Is Whale a new file manager, I’ve never heard of it before.. any hope that Miller columns will return to Dolphin?
Kind of new, yeah. It is the new crop of KDE apps that are designed to be consistently developed and convergent, i.e. that will work on any hardware, desktop or mobile, and as on many software platforms as possible.
It is from the same (very loose) team that make stuff like Tokodon, NeoChat, Merkuro, Arianna, etc.: Carl Schwan, Josh Goins, Tobias Fella, Claudio Cambra, etc.
Well, it’s good that you enrich the KDE ecosystem, I just hope that “convergent” apps will never dominate the “classic” desktop apps – with menu bars, toolbars etc.
This is a terrific update with many useful changes. I have one ongoing pet peeve though.
Kirigami toolbars that don’t add anything tangible, duplicate (or in this case, triplicate) the title bar text immediately next to it, and waste space in the most awkward kind of way.
The Stopwatch screenshot is the ideal example for this. The app would be better off if the entire toolbar at the top would not exist. On desktop at least. Yet, Kirigami pushes everyone into adding this everywhere by default and it’s terrible.
What’s worse though is that optional page actions make this a non-trivial problem to solve. The Clock screenshot shows that we can’t just get rid of the toolbar altogether, because we need to figure out where the actions will go. Yet, two simple actions still add an unnecessary extra title that’s frankly worse than leaving it blank (here: “Time”) and add a whole lot of unused ugly space at the top of the window.
I really believe that we need to get away from the full-width toolbar paradigm in Kirigami. Control visibility per column, so that columns without a good use for the toolbar area will use the entire window height. Make page title visibility opt-in. Hide the toolbar area by default if neither title nor actions are set.
It’s great that we have a mechanism to define pages and actions easily. But developers should use it consciously, rather than having to design around its bad default behavior. It holds us back as a community and development platform.
This needs to be fixed rather sooner or later with a better app design paradigm and corresponding changes in Kirigami. The easy way to make apps must also be the good way.
I agree, the update brings some great improvements overall. But you’re right about the toolbar issue — on desktop especially, it often feels like wasted space. The duplication of title text can be distracting, and sometimes simpler is just better. Hopefully future updates will offer more flexibility with Kirigami UI choices.
No. I’m advocating for keeping the titlebar and not duplicating something like it inside the window itself.
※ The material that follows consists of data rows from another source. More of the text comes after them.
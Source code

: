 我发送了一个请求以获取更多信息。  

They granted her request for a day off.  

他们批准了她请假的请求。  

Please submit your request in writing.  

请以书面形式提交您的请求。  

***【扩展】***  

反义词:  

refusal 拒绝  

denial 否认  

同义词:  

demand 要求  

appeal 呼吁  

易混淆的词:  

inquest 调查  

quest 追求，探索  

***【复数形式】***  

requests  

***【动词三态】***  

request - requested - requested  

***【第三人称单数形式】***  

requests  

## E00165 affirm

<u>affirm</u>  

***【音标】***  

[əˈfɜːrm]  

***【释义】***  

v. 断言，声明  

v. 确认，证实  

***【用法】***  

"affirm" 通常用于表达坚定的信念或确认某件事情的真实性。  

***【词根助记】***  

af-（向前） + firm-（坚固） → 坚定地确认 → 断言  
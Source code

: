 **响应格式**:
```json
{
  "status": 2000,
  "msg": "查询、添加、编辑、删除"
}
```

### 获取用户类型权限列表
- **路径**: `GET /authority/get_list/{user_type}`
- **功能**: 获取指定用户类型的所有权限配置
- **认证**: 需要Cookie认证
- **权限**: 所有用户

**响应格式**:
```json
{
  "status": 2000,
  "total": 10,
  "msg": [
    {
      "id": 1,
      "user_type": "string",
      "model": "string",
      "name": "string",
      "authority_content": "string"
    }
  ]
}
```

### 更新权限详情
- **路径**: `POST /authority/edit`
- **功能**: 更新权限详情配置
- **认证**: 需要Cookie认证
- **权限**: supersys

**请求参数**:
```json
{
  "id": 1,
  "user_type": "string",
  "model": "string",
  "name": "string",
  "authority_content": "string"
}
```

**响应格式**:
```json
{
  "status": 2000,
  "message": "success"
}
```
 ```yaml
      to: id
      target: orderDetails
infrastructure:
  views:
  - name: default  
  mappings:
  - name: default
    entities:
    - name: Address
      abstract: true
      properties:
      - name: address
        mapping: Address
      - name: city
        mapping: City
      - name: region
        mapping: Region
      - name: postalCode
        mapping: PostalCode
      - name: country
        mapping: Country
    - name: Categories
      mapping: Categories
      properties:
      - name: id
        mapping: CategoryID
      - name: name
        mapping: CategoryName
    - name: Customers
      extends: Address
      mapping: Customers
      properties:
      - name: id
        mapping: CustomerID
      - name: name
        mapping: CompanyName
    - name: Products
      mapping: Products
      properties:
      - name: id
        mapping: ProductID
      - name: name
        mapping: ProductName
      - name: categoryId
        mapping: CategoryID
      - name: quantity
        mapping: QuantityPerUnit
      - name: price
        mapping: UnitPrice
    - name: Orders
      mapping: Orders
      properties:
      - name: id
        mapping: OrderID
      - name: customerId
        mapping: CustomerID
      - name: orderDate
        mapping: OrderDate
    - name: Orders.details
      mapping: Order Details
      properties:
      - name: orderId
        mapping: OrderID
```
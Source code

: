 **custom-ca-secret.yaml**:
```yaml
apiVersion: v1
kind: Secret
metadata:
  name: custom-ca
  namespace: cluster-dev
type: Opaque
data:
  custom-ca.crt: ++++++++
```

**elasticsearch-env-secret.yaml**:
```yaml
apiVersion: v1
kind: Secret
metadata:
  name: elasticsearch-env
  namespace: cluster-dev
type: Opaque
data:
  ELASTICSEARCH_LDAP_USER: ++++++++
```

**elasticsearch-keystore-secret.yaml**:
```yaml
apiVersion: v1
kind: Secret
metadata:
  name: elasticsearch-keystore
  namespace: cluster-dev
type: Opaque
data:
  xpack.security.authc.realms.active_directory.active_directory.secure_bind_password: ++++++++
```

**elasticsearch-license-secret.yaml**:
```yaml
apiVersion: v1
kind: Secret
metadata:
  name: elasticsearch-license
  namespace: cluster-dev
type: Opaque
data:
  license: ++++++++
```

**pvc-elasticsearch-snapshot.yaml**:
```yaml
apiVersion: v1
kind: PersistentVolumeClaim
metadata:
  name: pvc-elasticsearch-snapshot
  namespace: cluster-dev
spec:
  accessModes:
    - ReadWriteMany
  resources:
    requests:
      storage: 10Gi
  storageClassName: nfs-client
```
That said, in the long run I’d be interested if KDE could adopt something of a mixed-mode decoration approach, where the application and the compositor negotiate an area of the window (on the top left and/or top right) that’s drawn and exclusively used by the compositor with title bar contents, but which does not have to span the full width of the window.
@jpetso, in the short term, invent.kde.org/libraries/kirigami-addons/-/merge_requests/75 would have assisted users. There’s many a QtWidgets application with similar toolbars, but it doesn’t matter as much when removal is a mere click. The inability to even move a toolbar is much of why I’ve yet to utilise any Kirigami applications by choice.
I agree! I think that would show GNOME how it can be done without alienating other DEs.
“Wasted space” seems unfortunately to be the staple of (“convergent”) Kirigami apps, as it was noticed in the ongoing Reddit thread on Whale.
Oh, nice, I didn’t notice. Still, I definitely prefer Kontact’s UI – and use neither, because of Akonadi. (I attempted to switch to Kontact many times over the years, something in Akonadi always broke .) Also, it’s not themed properly on Oxygen, but that’s not a surprise to me, unfortunately .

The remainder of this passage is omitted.